Suppose I want to catch a horse in a large pasture. I walk in carrying a nice fat carrot in my hand. I shake the lure around, showing it to the horse before calling her to come to me. She moseys over, because hey, I’m holding a carrot! This carrot offers the horse no surprise. It is unlikely to activate either the horse’s reward system or the prediction system, so little if any learning will occur.

Now, let’s use that same carrot as a reward. I enter the pasture and call the horse. The carrot is hidden deep inside my pocket, and the horse is too far away to smell it inside its zip-locked bag.

But she’s curious about me. She moseys over to investigate. When she arrives at my side, I pull the carrot from my pocket and give it to her. Wow! The horse is amazed, it’s so good, so fresh, makes such a delightful “snap” when she bites it! By making the reward surprising, and by offering it only after the desired behavior occurs, we have increased our training power dramatically. A lure wouldn’t have had anywhere near the same effect.

The surprise of receiving this second carrot—as a reward, not a lure—will activate the equine reward and prediction systems, causing strong dopamine release in the horse’s brain, cementing the lesson. The next time I call, the horse will be more likely to come to me, because true brain-based learning has occurred.

Key takeaways

By the way, I used a carrot in this example, but food is not necessary for training by reward. In fact, it reduces our training power over time. I’ll explain that in my next Psychology Today article. Stay tuned!

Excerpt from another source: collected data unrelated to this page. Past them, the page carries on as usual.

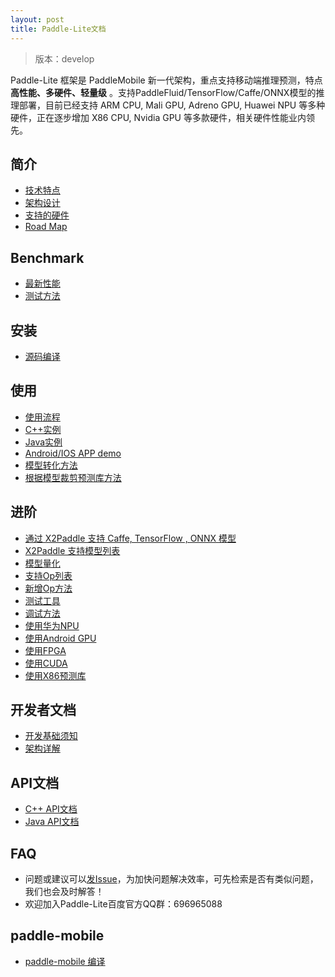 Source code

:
 ```yaml
---
layout: post
title: Paddle-Lite文档
---
```


> 版本：develop

Paddle-Lite 框架是 PaddleMobile 新一代架构，重点支持移动端推理预测，特点**高性能、多硬件、轻量级** 。支持PaddleFluid/TensorFlow/Caffe/ONNX模型的推理部署，目前已经支持 ARM CPU, Mali GPU, Adreno GPU, Huawei NPU 等多种硬件，正在逐步增加 X86 CPU, Nvidia GPU 等多款硬件，相关硬件性能业内领先。

## 简介

- [技术特点]({{site.baseurl}}/v2.0.0/tech_highlights)
- [架构设计]({{site.baseurl}}/v2.0.0/architecture)
- [支持的硬件]({{site.baseurl}}/v2.0.0/support_hardware)
- [Road Map]({{site.baseurl}}/v2.0.0/roadmap)

## Benchmark

- [最新性能]({{site.baseurl}}/v2.0.0/benchmark)
- [测试方法]({{site.baseurl}}/v2.0.0/benchmark_tools)

## 安装

- [源码编译]({{site.baseurl}}/v2.0.0/source_compile)

## 使用

- [使用流程]({{site.baseurl}}/v2.0.0/tutorial)
- [C++实例]({{site.baseurl}}/v2.0.0/cpp_demo)
- [Java实例]({{site.baseurl}}/v2.0.0/java_demo)
- [Android/IOS APP demo](https://github.com/PaddlePaddle/Paddle-Lite-Demo)
- [模型转化方法]({{site.baseurl}}/v2.0.0/model_optimize_tool)
- [根据模型裁剪预测库方法]({{site.baseurl}}/v2.0.0/library_tailoring)

## 进阶

- [通过 X2Paddle 支持 Caffe, TensorFlow , ONNX 模型]({{site.baseurl}}/v2.0.0/x2paddle)
- [X2Paddle 支持模型列表]({{site.baseurl}}/v2.0.0/x2paddle_models_doc)
- [模型量化]({{site.baseurl}}/v2.0.0/model_quantization)
- [支持Op列表]({{site.baseurl}}/v2.0.0/support_operation_list)
- [新增Op方法]({{site.baseurl}}/v2.0.0/add_new_operation)
- [测试工具]({{site.baseurl}}/v2.0.0/debug_tools)
- [调试方法]({{site.baseurl}}/v2.0.0/debug_tools)
- [使用华为NPU]({{site.baseurl}}/v2.0.0/npu)
- [使用Android GPU]({{site.baseurl}}/v2.0.0/opencl)
- [使用FPGA]({{site.baseurl}}/v2.0.0/fpga)
- [使用CUDA]({{site.baseurl}}/v2.0.0/cuda)
- [使用X86预测库]({{site.baseurl}}/v2.0.0/x86)

## 开发者文档

- [开发基础须知]({{site.baseurl}}/v2.0.0/for-developer)
- [架构详解]({{site.baseurl}}/v2.0.0/architecture-intro)

## API文档

- [C++ API文档]({{site.baseurl}}/v2.0.0/cxx_api_doc)
- [Java API文档]({{site.baseurl}}/v2.0.0/java_api_doc)

## FAQ

- 问题或建议可以[发Issue](https://github.com/PaddlePaddle/Paddle-Lite/issues)，为加快问题解决效率，可先检索是否有类似问题，我们也会及时解答！
- 欢迎加入Paddle-Lite百度官方QQ群：696965088

## paddle-mobile

- [paddle-mobile 编译]({{site.baseurl}}/v2.0.0/mobile)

To sum up, when learning by positive reinforcement, animals need both components of the brain’s PR system to be activated. Trainers have to manage human choice and delivery of rewards, but it is equally important to manage the horse’s prediction of those rewards. After all, horse brain, human brain! Right?

References

Schultz, W, Dayan, P., & Montague, P.R. (14 March 1997). “A Neural Substrate of Prediction and Reward,” Science, 275, 1593-1599.